**ASSIGNMENT:** Print back every record below, exactly as it stands.

**Source texts of formatted documents:**
┄┄┄┄┄┄
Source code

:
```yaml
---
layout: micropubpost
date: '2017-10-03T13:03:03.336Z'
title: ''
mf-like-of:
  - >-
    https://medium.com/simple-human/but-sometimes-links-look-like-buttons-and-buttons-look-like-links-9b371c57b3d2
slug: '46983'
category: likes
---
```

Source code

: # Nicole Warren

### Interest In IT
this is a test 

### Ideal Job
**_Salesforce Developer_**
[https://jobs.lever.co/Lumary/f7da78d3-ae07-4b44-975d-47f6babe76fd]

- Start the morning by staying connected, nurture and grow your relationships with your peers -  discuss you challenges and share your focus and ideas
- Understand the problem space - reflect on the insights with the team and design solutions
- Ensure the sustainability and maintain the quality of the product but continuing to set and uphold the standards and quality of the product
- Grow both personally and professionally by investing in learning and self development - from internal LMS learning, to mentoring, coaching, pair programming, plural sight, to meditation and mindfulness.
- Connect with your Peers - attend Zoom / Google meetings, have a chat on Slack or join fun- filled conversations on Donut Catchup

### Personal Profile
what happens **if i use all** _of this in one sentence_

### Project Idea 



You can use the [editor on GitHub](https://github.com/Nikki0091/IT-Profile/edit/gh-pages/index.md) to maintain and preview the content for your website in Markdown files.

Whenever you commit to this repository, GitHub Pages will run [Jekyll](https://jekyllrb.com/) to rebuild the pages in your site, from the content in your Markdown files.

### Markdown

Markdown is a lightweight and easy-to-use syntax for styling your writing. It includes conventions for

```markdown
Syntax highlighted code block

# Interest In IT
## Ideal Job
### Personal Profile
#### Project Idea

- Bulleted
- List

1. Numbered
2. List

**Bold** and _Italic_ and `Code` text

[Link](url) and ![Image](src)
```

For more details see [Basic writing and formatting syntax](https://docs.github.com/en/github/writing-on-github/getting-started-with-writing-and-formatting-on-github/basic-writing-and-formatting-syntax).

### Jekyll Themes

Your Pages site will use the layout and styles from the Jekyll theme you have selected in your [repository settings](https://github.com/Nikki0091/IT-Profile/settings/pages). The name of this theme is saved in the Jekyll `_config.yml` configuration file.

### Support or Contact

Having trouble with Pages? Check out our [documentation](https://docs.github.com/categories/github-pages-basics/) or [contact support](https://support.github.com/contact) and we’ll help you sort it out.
┄┄┄┄┄┄
**RESPONSE TO THE TASK:**
Source code

:
```yaml
---
layout: micropubpost
date: '2017-10-03T13:03:03.336Z'
title: ''
mf-like-of:
  - >-
    https://medium.com/simple-human/but-sometimes-links-look-like-buttons-and-buttons-look-like-links-9b371c57b3d2
slug: '46983'
category: likes
---
```

Source code

: # Nicole Warren

### Interest In IT
this is a test 

### Ideal Job
**_Salesforce Developer_**
[https://jobs.lever.co/Lumary/f7da78d3-ae07-4b44-975d-47f6babe76fd]

- Start the morning by staying connected, nurture and grow your relationships with your peers -  discuss you challenges and share your focus and ideas
- Understand the problem space - reflect on the insights with the team and design solutions
- Ensure the sustainability and maintain the quality of the product but continuing to set and uphold the standards and quality of the product
- Grow both personally and professionally by investing in learning and self development - from internal LMS learning, to mentoring, coaching, pair programming, plural sight, to meditation and mindfulness.
- Connect with your Peers - attend Zoom / Google meetings, have a chat on Slack or join fun- filled conversations on Donut Catchup

### Personal Profile
what happens **if i use all** _of this in one sentence_

### Project Idea 



You can use the [editor on GitHub](https://github.com/Nikki0091/IT-Profile/edit/gh-pages/index.md) to maintain and preview the content for your website in Markdown files.

Whenever you commit to this repository, GitHub Pages will run [Jekyll](https://jekyllrb.com/) to rebuild the pages in your site, from the content in your Markdown files.

### Markdown

Markdown is a lightweight and easy-to-use syntax for styling your writing. It includes conventions for

```markdown
Syntax highlighted code block

# Interest In IT
## Ideal Job
### Personal Profile
#### Project Idea

- Bulleted
- List

1. Numbered
2. List

**Bold** and _Italic_ and `Code` text

[Link](url) and ![Image](src)
```

For more details see [Basic writing and formatting syntax](https://docs.github.com/en/github/writing-on-github/getting-started-with-writing-and-formatting-on-github/basic-writing-and-formatting-syntax).

### Jekyll Themes

Your Pages site will use the layout and styles from the Jekyll theme you have selected in your [repository settings](https://github.com/Nikki0091/IT-Profile/settings/pages). The name of this theme is saved in the Jekyll `_config.yml` configuration file.

### Support or Contact

Having trouble with Pages? Check out our [documentation](https://docs.github.com/categories/github-pages-basics/) or [contact support](https://support.github.com/contact) and we’ll help you sort it out.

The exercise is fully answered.